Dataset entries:

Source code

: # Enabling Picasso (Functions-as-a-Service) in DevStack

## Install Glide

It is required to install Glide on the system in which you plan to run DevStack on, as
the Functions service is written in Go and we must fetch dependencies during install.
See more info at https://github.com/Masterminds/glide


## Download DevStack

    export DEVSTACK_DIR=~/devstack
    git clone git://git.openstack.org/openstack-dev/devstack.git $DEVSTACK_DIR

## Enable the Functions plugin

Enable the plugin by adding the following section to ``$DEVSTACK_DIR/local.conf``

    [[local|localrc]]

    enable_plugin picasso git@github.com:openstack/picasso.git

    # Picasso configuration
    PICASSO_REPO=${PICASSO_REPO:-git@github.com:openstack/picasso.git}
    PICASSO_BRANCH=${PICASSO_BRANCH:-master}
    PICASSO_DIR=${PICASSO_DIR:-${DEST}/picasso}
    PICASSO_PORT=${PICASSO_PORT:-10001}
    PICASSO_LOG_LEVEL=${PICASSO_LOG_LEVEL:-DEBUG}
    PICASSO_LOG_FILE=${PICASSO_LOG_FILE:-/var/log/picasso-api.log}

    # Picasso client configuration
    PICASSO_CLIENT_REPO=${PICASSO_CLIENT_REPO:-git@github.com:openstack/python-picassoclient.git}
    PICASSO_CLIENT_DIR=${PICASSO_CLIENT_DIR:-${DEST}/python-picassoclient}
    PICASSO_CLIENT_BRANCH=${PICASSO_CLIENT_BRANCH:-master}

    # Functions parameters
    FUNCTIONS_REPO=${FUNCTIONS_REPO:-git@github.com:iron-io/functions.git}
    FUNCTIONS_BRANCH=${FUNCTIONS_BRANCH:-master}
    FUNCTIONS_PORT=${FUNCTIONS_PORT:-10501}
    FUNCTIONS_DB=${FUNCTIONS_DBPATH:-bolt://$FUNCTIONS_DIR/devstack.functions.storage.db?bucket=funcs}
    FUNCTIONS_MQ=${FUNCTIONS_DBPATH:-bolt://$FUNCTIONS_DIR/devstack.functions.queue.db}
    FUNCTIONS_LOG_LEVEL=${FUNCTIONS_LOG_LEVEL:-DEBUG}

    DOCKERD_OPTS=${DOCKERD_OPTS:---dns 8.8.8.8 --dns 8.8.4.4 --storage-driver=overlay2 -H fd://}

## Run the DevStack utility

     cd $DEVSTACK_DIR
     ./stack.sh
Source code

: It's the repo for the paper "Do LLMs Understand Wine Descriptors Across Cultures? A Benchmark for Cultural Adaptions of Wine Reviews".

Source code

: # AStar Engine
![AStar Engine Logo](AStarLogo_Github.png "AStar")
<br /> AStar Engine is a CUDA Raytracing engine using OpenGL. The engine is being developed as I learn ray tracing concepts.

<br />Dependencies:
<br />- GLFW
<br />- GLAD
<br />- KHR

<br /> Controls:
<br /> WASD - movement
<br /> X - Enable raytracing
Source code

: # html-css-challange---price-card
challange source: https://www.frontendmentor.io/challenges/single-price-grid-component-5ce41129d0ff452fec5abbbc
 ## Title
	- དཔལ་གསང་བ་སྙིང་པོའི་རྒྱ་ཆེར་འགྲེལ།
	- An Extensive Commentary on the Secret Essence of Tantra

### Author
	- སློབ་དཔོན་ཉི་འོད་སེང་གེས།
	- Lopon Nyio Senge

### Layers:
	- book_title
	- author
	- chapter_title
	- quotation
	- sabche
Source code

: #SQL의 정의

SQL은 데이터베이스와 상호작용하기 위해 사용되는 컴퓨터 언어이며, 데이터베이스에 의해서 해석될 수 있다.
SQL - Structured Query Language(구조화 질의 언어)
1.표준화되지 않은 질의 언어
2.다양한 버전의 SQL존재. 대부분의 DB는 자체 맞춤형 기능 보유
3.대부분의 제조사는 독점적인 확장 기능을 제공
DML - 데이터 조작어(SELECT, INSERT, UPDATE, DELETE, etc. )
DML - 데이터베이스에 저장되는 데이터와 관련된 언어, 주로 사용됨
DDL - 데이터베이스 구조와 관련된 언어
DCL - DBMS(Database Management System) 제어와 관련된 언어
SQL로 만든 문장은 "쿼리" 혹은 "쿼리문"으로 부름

Work request: For each line shown above, write an exact copy.

Answer to this task:
Source code

: # Enabling Picasso (Functions-as-a-Service) in DevStack

## Install Glide

It is required to install Glide on the system in which you plan to run DevStack on, as
the Functions service is written in Go and we must fetch dependencies during install.
See more info at https://github.com/Masterminds/glide


## Download DevStack

    export DEVSTACK_DIR=~/devstack
    git clone git://git.openstack.org/openstack-dev/devstack.git $DEVSTACK_DIR

## Enable the Functions plugin

Enable the plugin by adding the following section to ``$DEVSTACK_DIR/local.conf``

    [[local|localrc]]

    enable_plugin picasso git@github.com:openstack/picasso.git

    # Picasso configuration
    PICASSO_REPO=${PICASSO_REPO:-git@github.com:openstack/picasso.git}
    PICASSO_BRANCH=${PICASSO_BRANCH:-master}
    PICASSO_DIR=${PICASSO_DIR:-${DEST}/picasso}
    PICASSO_PORT=${PICASSO_PORT:-10001}
    PICASSO_LOG_LEVEL=${PICASSO_LOG_LEVEL:-DEBUG}
    PICASSO_LOG_FILE=${PICASSO_LOG_FILE:-/var/log/picasso-api.log}

    # Picasso client configuration
    PICASSO_CLIENT_REPO=${PICASSO_CLIENT_REPO:-git@github.com:openstack/python-picassoclient.git}
    PICASSO_CLIENT_DIR=${PICASSO_CLIENT_DIR:-${DEST}/python-picassoclient}
    PICASSO_CLIENT_BRANCH=${PICASSO_CLIENT_BRANCH:-master}

    # Functions parameters
    FUNCTIONS_REPO=${FUNCTIONS_REPO:-git@github.com:iron-io/functions.git}
    FUNCTIONS_BRANCH=${FUNCTIONS_BRANCH:-master}
    FUNCTIONS_PORT=${FUNCTIONS_PORT:-10501}
    FUNCTIONS_DB=${FUNCTIONS_DBPATH:-bolt://$FUNCTIONS_DIR/devstack.functions.storage.db?bucket=funcs}
    FUNCTIONS_MQ=${FUNCTIONS_DBPATH:-bolt://$FUNCTIONS_DIR/devstack.functions.queue.db}
    FUNCTIONS_LOG_LEVEL=${FUNCTIONS_LOG_LEVEL:-DEBUG}

    DOCKERD_OPTS=${DOCKERD_OPTS:---dns 8.8.8.8 --dns 8.8.4.4 --storage-driver=overlay2 -H fd://}

## Run the DevStack utility

     cd $DEVSTACK_DIR
     ./stack.sh
Source code

: It's the repo for the paper "Do LLMs Understand Wine Descriptors Across Cultures? A Benchmark for Cultural Adaptions of Wine Reviews".

Source code

: # AStar Engine
![AStar Engine Logo](AStarLogo_Github.png "AStar")
<br /> AStar Engine is a CUDA Raytracing engine using OpenGL. The engine is being developed as I learn ray tracing concepts.

<br />Dependencies:
<br />- GLFW
<br />- GLAD
<br />- KHR

<br /> Controls:
<br /> WASD - movement
<br /> X - Enable raytracing
Source code

: # html-css-challange---price-card
challange source: https://www.frontendmentor.io/challenges/single-price-grid-component-5ce41129d0ff452fec5abbbc
 ## Title
	- དཔལ་གསང་བ་སྙིང་པོའི་རྒྱ་ཆེར་འགྲེལ།
	- An Extensive Commentary on the Secret Essence of Tantra

### Author
	- སློབ་དཔོན་ཉི་འོད་སེང་གེས།
	- Lopon Nyio Senge

### Layers:
	- book_title
	- author
	- chapter_title
	- quotation
	- sabche
Source code

: #SQL의 정의

SQL은 데이터베이스와 상호작용하기 위해 사용되는 컴퓨터 언어이며, 데이터베이스에 의해서 해석될 수 있다.
SQL - Structured Query Language(구조화 질의 언어)
1.표준화되지 않은 질의 언어
2.다양한 버전의 SQL존재. 대부분의 DB는 자체 맞춤형 기능 보유
3.대부분의 제조사는 독점적인 확장 기능을 제공
DML - 데이터 조작어(SELECT, INSERT, UPDATE, DELETE, etc. )
DML - 데이터베이스에 저장되는 데이터와 관련된 언어, 주로 사용됨
DDL - 데이터베이스 구조와 관련된 언어
DCL - DBMS(Database Management System) 제어와 관련된 언어
SQL로 만든 문장은 "쿼리" 혹은 "쿼리문"으로 부름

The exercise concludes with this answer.